> Data for processing
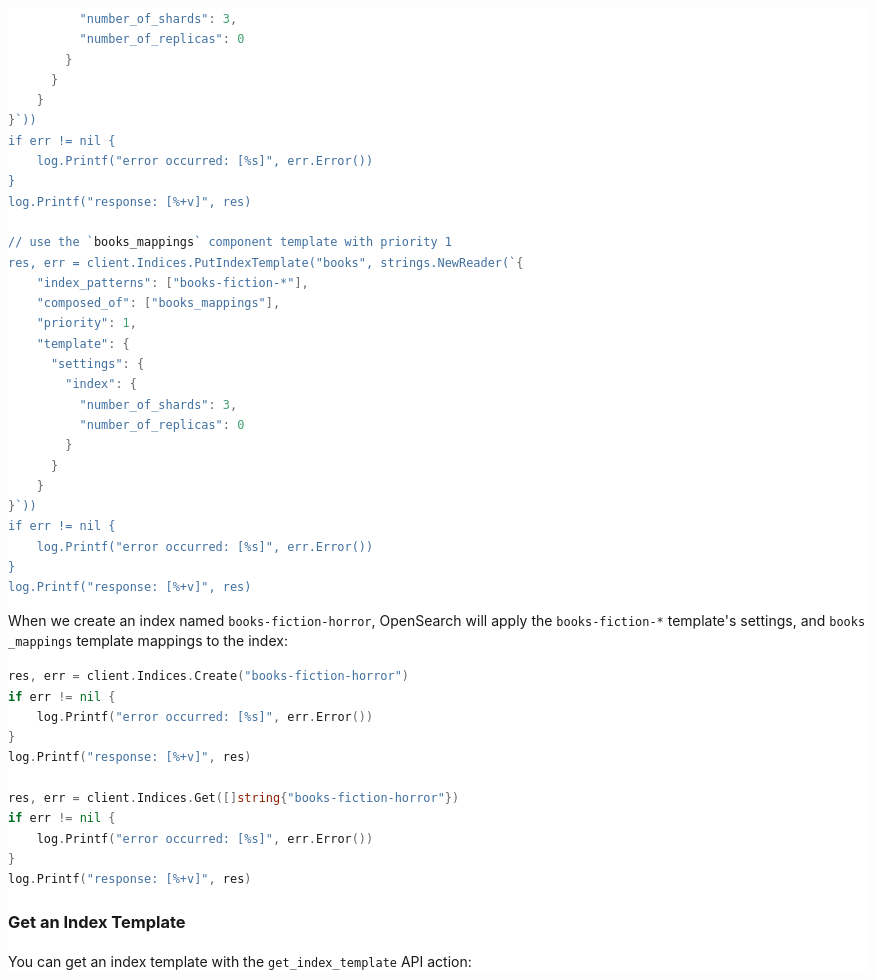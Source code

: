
 ```go
          "number_of_shards": 3,
          "number_of_replicas": 0
        }
      }
    }
}`))
if err != nil {
    log.Printf("error occurred: [%s]", err.Error())
}
log.Printf("response: [%+v]", res)

// use the `books_mappings` component template with priority 1
res, err = client.Indices.PutIndexTemplate("books", strings.NewReader(`{
    "index_patterns": ["books-fiction-*"],
    "composed_of": ["books_mappings"],
    "priority": 1,
    "template": {
      "settings": {
        "index": {
          "number_of_shards": 3,
          "number_of_replicas": 0
        }
      }
    }
}`))
if err != nil {
    log.Printf("error occurred: [%s]", err.Error())
}
log.Printf("response: [%+v]", res)
```

When we create an index named `books-fiction-horror`, OpenSearch will apply the `books-fiction-*` template's settings, and `books_mappings` template mappings to the index:

```go
res, err = client.Indices.Create("books-fiction-horror")
if err != nil {
    log.Printf("error occurred: [%s]", err.Error())
}
log.Printf("response: [%+v]", res)

res, err = client.Indices.Get([]string{"books-fiction-horror"})
if err != nil {
    log.Printf("error occurred: [%s]", err.Error())
}
log.Printf("response: [%+v]", res)
```

### Get an Index Template

You can get an index template with the `get_index_template` API action:
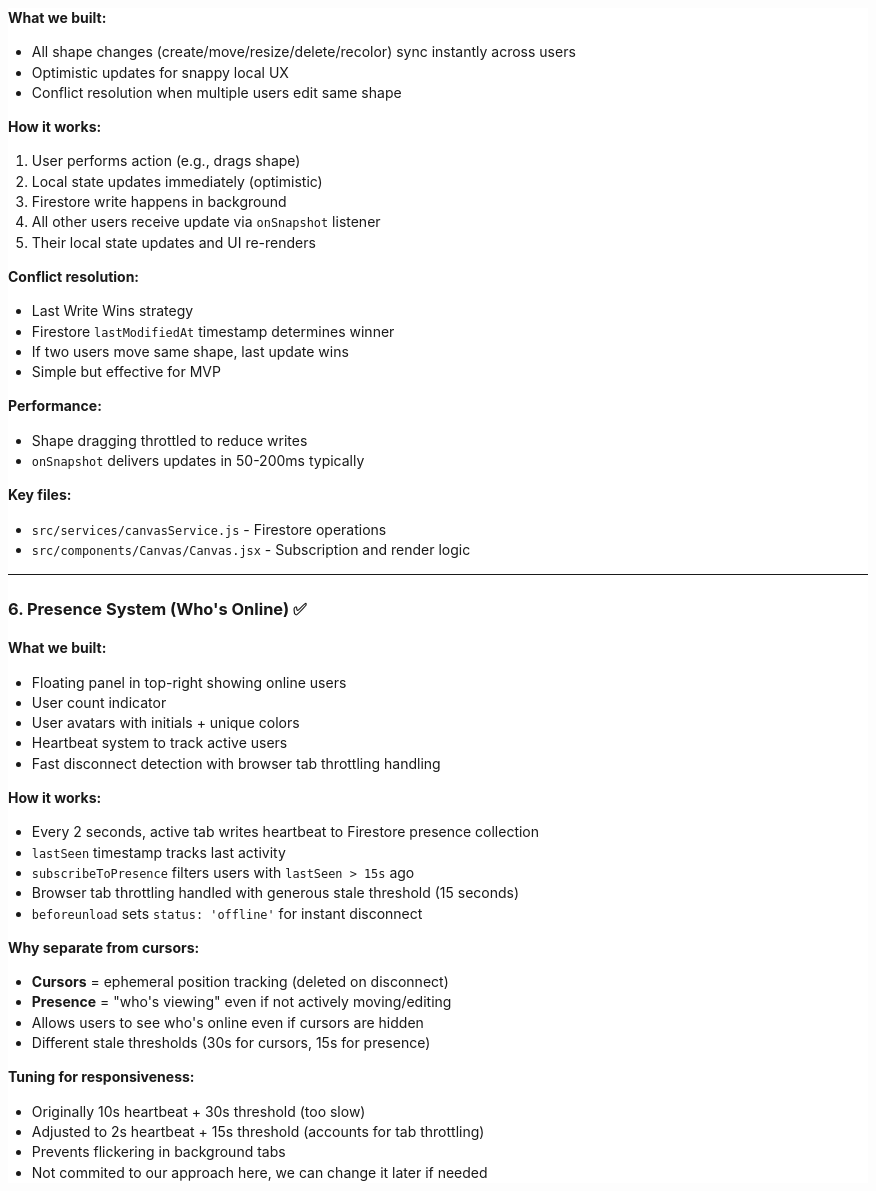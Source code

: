 **What we built:**
- All shape changes (create/move/resize/delete/recolor) sync instantly across users
- Optimistic updates for snappy local UX
- Conflict resolution when multiple users edit same shape

**How it works:**
1. User performs action (e.g., drags shape)
2. Local state updates immediately (optimistic)
3. Firestore write happens in background
4. All other users receive update via `onSnapshot` listener
5. Their local state updates and UI re-renders

**Conflict resolution:**
- Last Write Wins strategy
- Firestore `lastModifiedAt` timestamp determines winner
- If two users move same shape, last update wins
- Simple but effective for MVP

**Performance:**
- Shape dragging throttled to reduce writes
- `onSnapshot` delivers updates in 50-200ms typically

**Key files:**
- `src/services/canvasService.js` - Firestore operations
- `src/components/Canvas/Canvas.jsx` - Subscription and render logic

---

### 6. Presence System (Who's Online) ✅

**What we built:**
- Floating panel in top-right showing online users
- User count indicator
- User avatars with initials + unique colors
- Heartbeat system to track active users
- Fast disconnect detection with browser tab throttling handling

**How it works:**
- Every 2 seconds, active tab writes heartbeat to Firestore presence collection
- `lastSeen` timestamp tracks last activity
- `subscribeToPresence` filters users with `lastSeen > 15s` ago
- Browser tab throttling handled with generous stale threshold (15 seconds)
- `beforeunload` sets `status: 'offline'` for instant disconnect

**Why separate from cursors:**
- **Cursors** = ephemeral position tracking (deleted on disconnect)
- **Presence** = "who's viewing" even if not actively moving/editing
- Allows users to see who's online even if cursors are hidden
- Different stale thresholds (30s for cursors, 15s for presence)

**Tuning for responsiveness:**
- Originally 10s heartbeat + 30s threshold (too slow)
- Adjusted to 2s heartbeat + 15s threshold (accounts for tab throttling)
- Prevents flickering in background tabs
- Not commited to our approach here, we can change it later if needed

> Task
Write out again, exactly, the line containing "- Prevents flickering in background tabs" and every later line of the records. Omit the rest.

> Solution to this problem
- Prevents flickering in background tabs
- Not commited to our approach here, we can change it later if needed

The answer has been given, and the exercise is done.